By Anora Mahmudova and Sara Sjolin, MarketWatch
Fed likely to keep rates lower for longer than market
expected
NEW YORK (MarketWatch) -- U.S. stocks ended marginally lower on
Wednesday, as investors wrestled with interpreting minutes from the
Federal Reserve's latest policy meeting.
Minutes showed that officials were not in a rush to raise
interest rates, as "many" on the Fed said a premature rate hike
would harm the recovery, while only "several" thought a later move
would risk high inflation.
Reaction on the stock market was smaller than in the bond
market. Treasurys rallied, driving yields down 6 basis pints to
2.08%.
The S&P 500 (SPX) closed less than a point below its
previous closing record, reached on Tuesday, ending at 2,099.66.
Energy stocks led losses following a drop in oil prices. Utilities
jumped more than 2%, leading gains.
The Dow Jones Industrial Average (DJI) fell 17.41 points, or
0.1%, to 18,030.17. More than two-thirds of its 30 members ended
lower, with Exxon Mobil and Chevron Corp leading the decliners.
The Nasdaq Composite (RIXF) defied the trend and closed 7.10
points, or 0.1%, higher at 4,906.36.
Anthony Valeri, investment strategist at LPL Financial, said
that markets over the past several weeks got a little cautious,
pricing in a rate hike in June.
"Markets initially welcomed news that lower rates will stay for
longer.
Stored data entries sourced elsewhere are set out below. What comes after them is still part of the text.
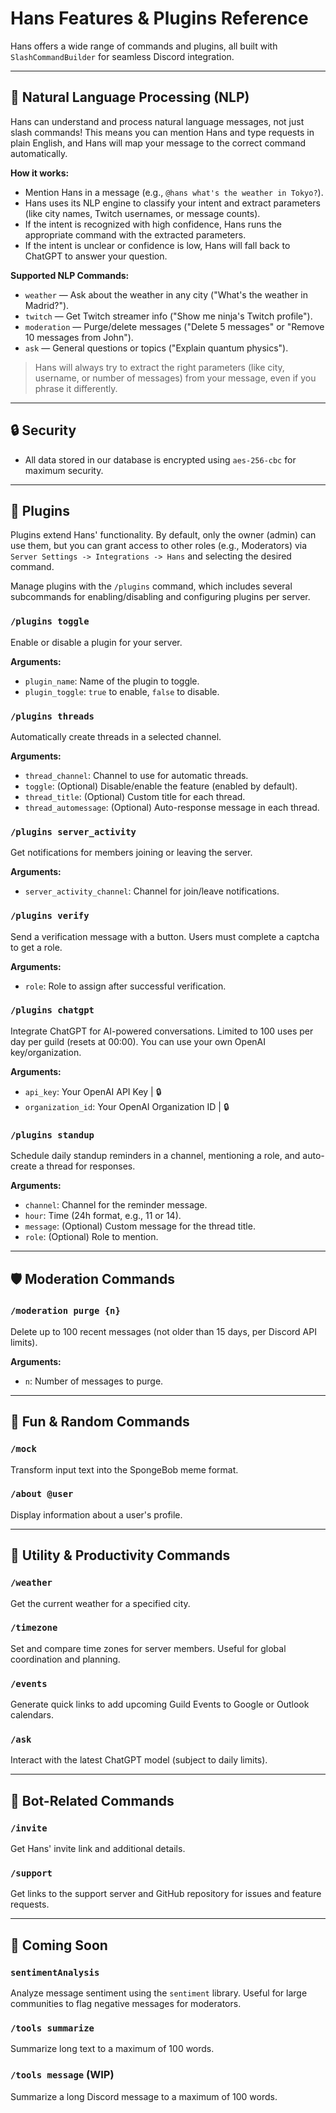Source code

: # Hans Features & Plugins Reference

Hans offers a wide range of commands and plugins, all built with `SlashCommandBuilder` for seamless Discord integration.

---

## 🧠 Natural Language Processing (NLP)

Hans can understand and process natural language messages, not just slash commands! This means you can mention Hans and type requests in plain English, and Hans will map your message to the correct command automatically.

**How it works:**

- Mention Hans in a message (e.g., `@hans what's the weather in Tokyo?`).
- Hans uses its NLP engine to classify your intent and extract parameters (like city names, Twitch usernames, or message counts).
- If the intent is recognized with high confidence, Hans runs the appropriate command with the extracted parameters.
- If the intent is unclear or confidence is low, Hans will fall back to ChatGPT to answer your question.

**Supported NLP Commands:**

- `weather` — Ask about the weather in any city ("What's the weather in Madrid?").
- `twitch` — Get Twitch streamer info ("Show me ninja's Twitch profile").
- `moderation` — Purge/delete messages ("Delete 5 messages" or "Remove 10 messages from John").
- `ask` — General questions or topics ("Explain quantum physics").

> Hans will always try to extract the right parameters (like city, username, or number of messages) from your message, even if you phrase it differently.

---

## 🔒 Security

- All data stored in our database is encrypted using `aes-256-cbc` for maximum security.

---

## 🧩 Plugins

Plugins extend Hans' functionality. By default, only the owner (admin) can use them, but you can grant access to other roles (e.g., Moderators) via `Server Settings -> Integrations -> Hans` and selecting the desired command.

Manage plugins with the `/plugins` command, which includes several subcommands for enabling/disabling and configuring plugins per server.

### `/plugins toggle`

Enable or disable a plugin for your server.

**Arguments:**

- `plugin_name`: Name of the plugin to toggle.
- `plugin_toggle`: `true` to enable, `false` to disable.

### `/plugins threads`

Automatically create threads in a selected channel.

**Arguments:**

- `thread_channel`: Channel to use for automatic threads.
- `toggle`: (Optional) Disable/enable the feature (enabled by default).
- `thread_title`: (Optional) Custom title for each thread.
- `thread_automessage`: (Optional) Auto-response message in each thread.

### `/plugins server_activity`

Get notifications for members joining or leaving the server.

**Arguments:**

- `server_activity_channel`: Channel for join/leave notifications.

### `/plugins verify`

Send a verification message with a button. Users must complete a captcha to get a role.

**Arguments:**

- `role`: Role to assign after successful verification.

### `/plugins chatgpt`

Integrate ChatGPT for AI-powered conversations. Limited to 100 uses per day per guild (resets at 00:00). You can use your own OpenAI key/organization.

**Arguments:**

- `api_key`: Your OpenAI API Key | 🔒
- `organization_id`: Your OpenAI Organization ID | 🔒

### `/plugins standup`

Schedule daily standup reminders in a channel, mentioning a role, and auto-create a thread for responses.

**Arguments:**

- `channel`: Channel for the reminder message.
- `hour`: Time (24h format, e.g., 11 or 14).
- `message`: (Optional) Custom message for the thread title.
- `role`: (Optional) Role to mention.

---

## 🛡 Moderation Commands

### `/moderation purge {n}`

Delete up to 100 recent messages (not older than 15 days, per Discord API limits).

**Arguments:**

- `n`: Number of messages to purge.

---

## 🎲 Fun & Random Commands

### `/mock`

Transform input text into the SpongeBob meme format.

### `/about @user`

Display information about a user's profile.

---

## 🧰 Utility & Productivity Commands

### `/weather`

Get the current weather for a specified city.

### `/timezone`

Set and compare time zones for server members. Useful for global coordination and planning.

### `/events`

Generate quick links to add upcoming Guild Events to Google or Outlook calendars.

### `/ask`

Interact with the latest ChatGPT model (subject to daily limits).

---

## 🤖 Bot-Related Commands

### `/invite`

Get Hans' invite link and additional details.

### `/support`

Get links to the support server and GitHub repository for issues and feature requests.

---

## 🚧 Coming Soon

### `sentimentAnalysis`

Analyze message sentiment using the `sentiment` library. Useful for large communities to flag negative messages for moderators.

### `/tools summarize`

Summarize long text to a maximum of 100 words.

### `/tools message` (WIP)

Summarize a long Discord message to a maximum of 100 words.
Companies love easy money. The Fed has done a good job at
managing market expectations and when Janet Yellen speaks in front
of the Congress, we will get more clarity about the timing of the
first rate hike," he said.
Earlier, markets had been under pressure following a batch of
disappointing economic reports and continued stalemate between
Greece and its creditors.
Chris Gaffney, senior market strategist at EverBank Wealth
Management, said the fact that markets reacted negatively to poor
economic data is a positive, as it indicates markets are less
dependent on the Federal Reserve's policies.
Despite Wednesday's retreat, the S&P 500 held above certain
resistance levels, challenging bearish investors. Jason Hunter,
technical analyst at J.P. Morgan, wrote that he is not looking for
a definitive move higher from the S&P 500's current range,
despite recent gains that have propelled the benchmark index to
record levels.
"While the market can advance further, our broader outlook for a
mostly range-bound first half still stands," Hunter wrote.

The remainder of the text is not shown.